- [Dataset records]
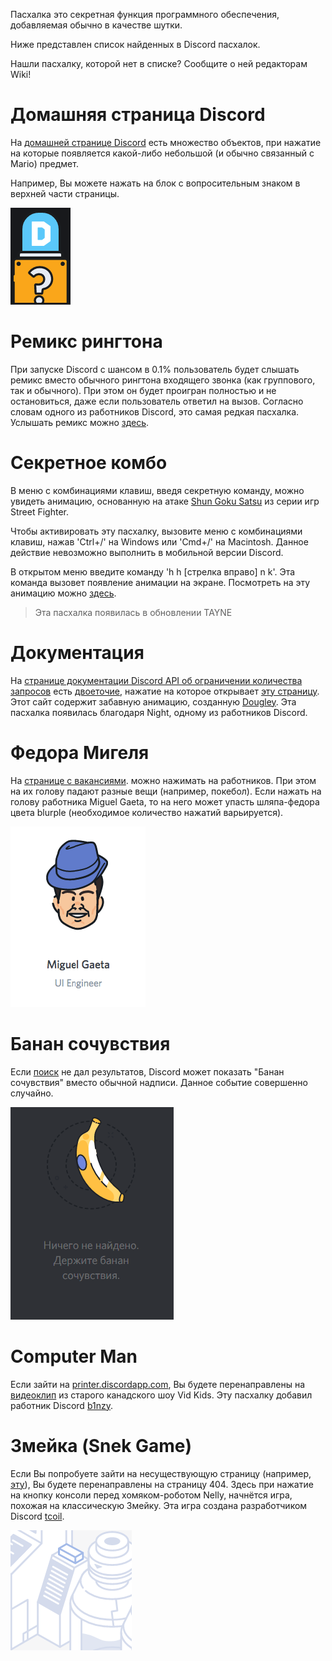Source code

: <!-- TITLE: [RU] Пасхалки Discord -->
<!-- SUBTITLE: Список найденных в Discord пасхалок -->

Пасхалка это секретная функция программного обеспечения, добавляемая обычно в качестве шутки.

Ниже представлен список найденных в Discord пасхалок.

Нашли пасхалку, которой нет в списке? Сообщите о ней редакторам Wiki!

# Домашняя страница Discord
На [домашней странице Discord](https://discordapp.com) есть множество объектов, при нажатие на которые появляется какой-либо небольшой (и обычно связанный с Mario) предмет.

Например, Вы можете нажать на блок с вопросительным знаком в верхней части страницы.

![Кнопка](/uploads/easter-eggs/newbutton.png "A Button on Discord's Homepage that produces an Easter Egg")

# Ремикс рингтона
При запуске Discord с шансом в 0.1% пользователь будет слышать ремикс вместо обычного рингтона входящего звонка (как группового, так и обычного). При этом он будет проигран полностью и не остановиться, даже если пользователь ответил на вызов. Согласно словам одного из работников Discord, это самая редкая пасхалка. Услышать ремикс можно [здесь](https://canary.discordapp.com/assets/b9411af07f154a6fef543e7e442e4da9.mp3).

# Секретное комбо
В меню с комбинациями клавиш, введя секретную команду, можно увидеть анимацию, основанную на атаке [Shun Goku Satsu](http://streetfighter.wikia.com/wiki/Shun_Goku_Satsu) из серии игр Street Fighter.

Чтобы активировать эту пасхалку, вызовите меню с комбинациями клавиш, нажав 'Ctrl+/' на Windows или 'Cmd+/' на Macintosh. Данное действие невозможно выполнить в мобильной версии Discord.

В открытом меню введите команду 'h h [стрелка вправо] n k'. Эта команда вызовет появление анимации на экране. Посмотреть на эту анимацию можно [здесь](http://i.imgur.com/yV4M1jh.gif).

> Эта пасхалка появилась в обновлении TAYNE

# Документация 
На [странице документации Discord API об ограничении количества запросов](https://discordapp.com/developers/docs/topics/rate-limits) есть [двоеточие](http://i.imgur.com/BkLamTK.png), нажатие на которое открывает [эту страницу](http://takeb1nzyto.space). Этот сайт содержит забавную анимацию, созданную [Dougley](http://dougleyownsthisdomain.takeb1nzyto.space/). Эта пасхалка появилась благодаря Night, одному из работников Discord.

# Федора Мигеля
На [странице с вакансиями](https://discordapp.com/jobs). можно нажимать на работников. При этом на их голову падают разные вещи (например, покебол). Если нажать на голову работника Miguel Gaeta, то на него может упасть шляпа-федора цвета blurple (необходимое количество нажатий варьируется).

![Мигель](/uploads/easter-eggs/miguel.png "Miguel")

# Банан сочувствия
Если [поиск](/ru/search) не дал результатов, Discord может показать "Банан сочувствия" вместо обычной надписи. Данное событие совершенно случайно.

![Банан](/uploads/ru/banana.png "Banana")

# Computer Man
Если зайти на [printer.discordapp.com](https://printer.discordapp.com), Вы будете перенаправлены на [видеоклип](https://www.youtube.com/watch?v=jeg_TJvkSjg) из старого канадского шоу Vid Kids. Эту пасхалку добавил работник Discord [b1nzy](https://twitter.com/b1naryth1ef).

# Змейка (Snek Game)
Если Вы попробуете зайти на несуществующую страницу (например, [эту](https://discordapp.com/hellofromdiscordia)), Вы будете перенаправлены на страницу 404. Здесь при нажатие на кнопку консоли перед хомяком-роботом Nelly, начнётся игра, похожая на классическую Змейку. Эта игра создана разработчиком Discord [tcoil](https://twitter.com/t_coil).

![Кнопка консоли](/uploads/easter-eggs/console-button.png "Console Button")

- [Requirement] The answer must restate each entry word for word and contain no images.

- [Task solution]
Source code

: <!-- TITLE: [RU] Пасхалки Discord -->
<!-- SUBTITLE: Список найденных в Discord пасхалок -->

Пасхалка это секретная функция программного обеспечения, добавляемая обычно в качестве шутки.

Ниже представлен список найденных в Discord пасхалок.

Нашли пасхалку, которой нет в списке? Сообщите о ней редакторам Wiki!

# Домашняя страница Discord
На [домашней странице Discord](https://discordapp.com) есть множество объектов, при нажатие на которые появляется какой-либо небольшой (и обычно связанный с Mario) предмет.

Например, Вы можете нажать на блок с вопросительным знаком в верхней части страницы.

![Кнопка](/uploads/easter-eggs/newbutton.png "A Button on Discord's Homepage that produces an Easter Egg")

# Ремикс рингтона
При запуске Discord с шансом в 0.1% пользователь будет слышать ремикс вместо обычного рингтона входящего звонка (как группового, так и обычного). При этом он будет проигран полностью и не остановиться, даже если пользователь ответил на вызов. Согласно словам одного из работников Discord, это самая редкая пасхалка. Услышать ремикс можно [здесь](https://canary.discordapp.com/assets/b9411af07f154a6fef543e7e442e4da9.mp3).

# Секретное комбо
В меню с комбинациями клавиш, введя секретную команду, можно увидеть анимацию, основанную на атаке [Shun Goku Satsu](http://streetfighter.wikia.com/wiki/Shun_Goku_Satsu) из серии игр Street Fighter.

Чтобы активировать эту пасхалку, вызовите меню с комбинациями клавиш, нажав 'Ctrl+/' на Windows или 'Cmd+/' на Macintosh. Данное действие невозможно выполнить в мобильной версии Discord.

В открытом меню введите команду 'h h [стрелка вправо] n k'. Эта команда вызовет появление анимации на экране. Посмотреть на эту анимацию можно [здесь](http://i.imgur.com/yV4M1jh.gif).

> Эта пасхалка появилась в обновлении TAYNE

# Документация 
На [странице документации Discord API об ограничении количества запросов](https://discordapp.com/developers/docs/topics/rate-limits) есть [двоеточие](http://i.imgur.com/BkLamTK.png), нажатие на которое открывает [эту страницу](http://takeb1nzyto.space). Этот сайт содержит забавную анимацию, созданную [Dougley](http://dougleyownsthisdomain.takeb1nzyto.space/). Эта пасхалка появилась благодаря Night, одному из работников Discord.

# Федора Мигеля
На [странице с вакансиями](https://discordapp.com/jobs). можно нажимать на работников. При этом на их голову падают разные вещи (например, покебол). Если нажать на голову работника Miguel Gaeta, то на него может упасть шляпа-федора цвета blurple (необходимое количество нажатий варьируется).

![Мигель](/uploads/easter-eggs/miguel.png "Miguel")

# Банан сочувствия
Если [поиск](/ru/search) не дал результатов, Discord может показать "Банан сочувствия" вместо обычной надписи. Данное событие совершенно случайно.

![Банан](/uploads/ru/banana.png "Banana")

# Computer Man
Если зайти на [printer.discordapp.com](https://printer.discordapp.com), Вы будете перенаправлены на [видеоклип](https://www.youtube.com/watch?v=jeg_TJvkSjg) из старого канадского шоу Vid Kids. Эту пасхалку добавил работник Discord [b1nzy](https://twitter.com/b1naryth1ef).

# Змейка (Snek Game)
Если Вы попробуете зайти на несуществующую страницу (например, [эту](https://discordapp.com/hellofromdiscordia)), Вы будете перенаправлены на страницу 404. Здесь при нажатие на кнопку консоли перед хомяком-роботом Nelly, начнётся игра, похожая на классическую Змейку. Эта игра создана разработчиком Discord [tcoil](https://twitter.com/t_coil).

![Кнопка консоли](/uploads/easter-eggs/console-button.png "Console Button")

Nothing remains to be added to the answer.